_Exercise description:_
The data below holds a line containing "проблему по средствам" and a line containing "q(\theta | \varphi)]"; please quote exactly those two lines and every line between them, and nothing else.
(Record set)
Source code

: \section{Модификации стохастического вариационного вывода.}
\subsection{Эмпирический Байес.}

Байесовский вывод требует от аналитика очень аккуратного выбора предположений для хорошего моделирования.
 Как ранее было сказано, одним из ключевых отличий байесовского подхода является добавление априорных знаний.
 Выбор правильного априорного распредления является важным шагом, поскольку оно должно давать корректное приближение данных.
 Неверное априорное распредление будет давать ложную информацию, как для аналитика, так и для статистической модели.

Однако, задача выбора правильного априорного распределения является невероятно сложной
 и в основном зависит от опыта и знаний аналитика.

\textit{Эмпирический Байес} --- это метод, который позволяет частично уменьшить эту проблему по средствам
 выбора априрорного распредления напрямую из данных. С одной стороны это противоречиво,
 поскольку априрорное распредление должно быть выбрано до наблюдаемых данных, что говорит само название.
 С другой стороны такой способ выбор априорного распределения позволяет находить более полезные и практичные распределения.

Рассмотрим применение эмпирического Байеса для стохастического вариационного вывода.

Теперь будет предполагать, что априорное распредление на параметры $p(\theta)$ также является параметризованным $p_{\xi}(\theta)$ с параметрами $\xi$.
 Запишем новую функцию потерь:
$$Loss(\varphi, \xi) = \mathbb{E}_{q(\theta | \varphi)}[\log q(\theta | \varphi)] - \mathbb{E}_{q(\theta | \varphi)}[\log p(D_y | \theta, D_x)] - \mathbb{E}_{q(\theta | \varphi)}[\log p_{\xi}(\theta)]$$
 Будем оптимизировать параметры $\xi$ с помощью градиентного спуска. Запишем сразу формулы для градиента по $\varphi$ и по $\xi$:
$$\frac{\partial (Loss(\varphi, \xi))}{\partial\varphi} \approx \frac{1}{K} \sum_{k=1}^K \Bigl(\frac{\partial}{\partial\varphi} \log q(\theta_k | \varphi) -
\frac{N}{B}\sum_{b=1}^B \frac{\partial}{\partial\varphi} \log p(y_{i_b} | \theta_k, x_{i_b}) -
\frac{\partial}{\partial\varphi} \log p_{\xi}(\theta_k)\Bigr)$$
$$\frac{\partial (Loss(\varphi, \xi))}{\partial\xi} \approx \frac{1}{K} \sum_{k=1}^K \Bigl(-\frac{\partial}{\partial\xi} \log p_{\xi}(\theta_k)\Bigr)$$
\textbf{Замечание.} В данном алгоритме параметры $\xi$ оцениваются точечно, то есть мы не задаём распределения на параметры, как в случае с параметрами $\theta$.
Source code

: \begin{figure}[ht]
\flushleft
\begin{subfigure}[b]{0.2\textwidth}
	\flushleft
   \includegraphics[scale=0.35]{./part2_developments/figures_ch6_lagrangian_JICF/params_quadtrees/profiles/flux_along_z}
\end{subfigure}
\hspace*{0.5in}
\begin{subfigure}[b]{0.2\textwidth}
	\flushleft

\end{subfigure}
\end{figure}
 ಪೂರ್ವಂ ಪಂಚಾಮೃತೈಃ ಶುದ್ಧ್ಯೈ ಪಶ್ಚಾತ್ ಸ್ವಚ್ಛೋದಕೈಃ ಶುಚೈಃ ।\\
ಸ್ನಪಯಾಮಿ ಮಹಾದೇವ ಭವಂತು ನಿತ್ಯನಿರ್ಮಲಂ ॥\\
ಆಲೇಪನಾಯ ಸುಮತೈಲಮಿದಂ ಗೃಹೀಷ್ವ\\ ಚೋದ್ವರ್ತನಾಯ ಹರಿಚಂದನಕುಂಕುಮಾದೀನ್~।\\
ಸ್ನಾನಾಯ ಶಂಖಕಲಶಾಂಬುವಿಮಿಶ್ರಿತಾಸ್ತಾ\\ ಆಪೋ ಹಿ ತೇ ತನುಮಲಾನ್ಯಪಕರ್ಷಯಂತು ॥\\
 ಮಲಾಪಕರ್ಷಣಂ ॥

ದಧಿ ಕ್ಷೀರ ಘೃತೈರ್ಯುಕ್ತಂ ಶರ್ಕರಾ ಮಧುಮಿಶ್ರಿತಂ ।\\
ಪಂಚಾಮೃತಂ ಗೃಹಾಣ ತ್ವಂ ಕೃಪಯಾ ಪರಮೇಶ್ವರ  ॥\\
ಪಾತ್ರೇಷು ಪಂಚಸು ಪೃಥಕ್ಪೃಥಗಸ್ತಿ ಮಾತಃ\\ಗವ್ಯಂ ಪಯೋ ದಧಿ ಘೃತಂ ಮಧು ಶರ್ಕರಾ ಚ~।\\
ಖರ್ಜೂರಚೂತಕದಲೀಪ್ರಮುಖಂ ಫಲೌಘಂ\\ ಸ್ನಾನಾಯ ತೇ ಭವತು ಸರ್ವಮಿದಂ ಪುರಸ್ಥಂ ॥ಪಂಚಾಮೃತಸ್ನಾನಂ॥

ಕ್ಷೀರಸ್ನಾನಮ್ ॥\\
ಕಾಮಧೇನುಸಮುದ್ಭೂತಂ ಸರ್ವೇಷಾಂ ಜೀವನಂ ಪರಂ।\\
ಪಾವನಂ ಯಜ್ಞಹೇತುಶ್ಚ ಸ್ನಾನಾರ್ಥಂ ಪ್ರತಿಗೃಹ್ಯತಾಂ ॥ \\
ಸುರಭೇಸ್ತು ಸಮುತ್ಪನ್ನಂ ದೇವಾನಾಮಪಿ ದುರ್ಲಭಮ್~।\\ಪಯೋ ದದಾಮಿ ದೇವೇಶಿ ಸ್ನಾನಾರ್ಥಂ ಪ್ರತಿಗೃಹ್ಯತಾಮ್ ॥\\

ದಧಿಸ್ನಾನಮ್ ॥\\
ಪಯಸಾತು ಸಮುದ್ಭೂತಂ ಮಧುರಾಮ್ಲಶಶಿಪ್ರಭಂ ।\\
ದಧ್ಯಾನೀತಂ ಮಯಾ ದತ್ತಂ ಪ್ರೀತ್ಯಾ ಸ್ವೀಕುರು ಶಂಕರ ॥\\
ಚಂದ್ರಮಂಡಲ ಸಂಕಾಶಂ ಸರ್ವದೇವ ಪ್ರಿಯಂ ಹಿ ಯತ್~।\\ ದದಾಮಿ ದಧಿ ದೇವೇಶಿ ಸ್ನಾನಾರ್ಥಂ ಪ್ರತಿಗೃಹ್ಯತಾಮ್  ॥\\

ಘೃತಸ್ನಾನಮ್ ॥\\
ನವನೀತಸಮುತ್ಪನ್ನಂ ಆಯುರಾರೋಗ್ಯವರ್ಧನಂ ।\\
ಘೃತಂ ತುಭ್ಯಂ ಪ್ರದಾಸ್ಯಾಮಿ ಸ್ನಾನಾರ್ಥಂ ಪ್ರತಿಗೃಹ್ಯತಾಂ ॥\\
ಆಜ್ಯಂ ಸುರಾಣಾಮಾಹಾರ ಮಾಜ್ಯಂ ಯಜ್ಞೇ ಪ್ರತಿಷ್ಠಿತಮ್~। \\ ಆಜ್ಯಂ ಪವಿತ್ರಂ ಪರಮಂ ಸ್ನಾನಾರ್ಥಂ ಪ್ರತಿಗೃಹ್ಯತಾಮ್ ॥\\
(End Record set)
_Exercise answer:_
\textit{Эмпирический Байес} --- это метод, который позволяет частично уменьшить эту проблему по средствам
 выбора априрорного распредления напрямую из данных. С одной стороны это противоречиво,
 поскольку априрорное распредление должно быть выбрано до наблюдаемых данных, что говорит само название.
 С другой стороны такой способ выбор априорного распределения позволяет находить более полезные и практичные распределения.

Рассмотрим применение эмпирического Байеса для стохастического вариационного вывода.

Теперь будет предполагать, что априорное распредление на параметры $p(\theta)$ также является параметризованным $p_{\xi}(\theta)$ с параметрами $\xi$.
 Запишем новую функцию потерь:
$$Loss(\varphi, \xi) = \mathbb{E}_{q(\theta | \varphi)}[\log q(\theta | \varphi)] - \mathbb{E}_{q(\theta | \varphi)}[\log p(D_y | \theta, D_x)] - \mathbb{E}_{q(\theta | \varphi)}[\log p_{\xi}(\theta)]$$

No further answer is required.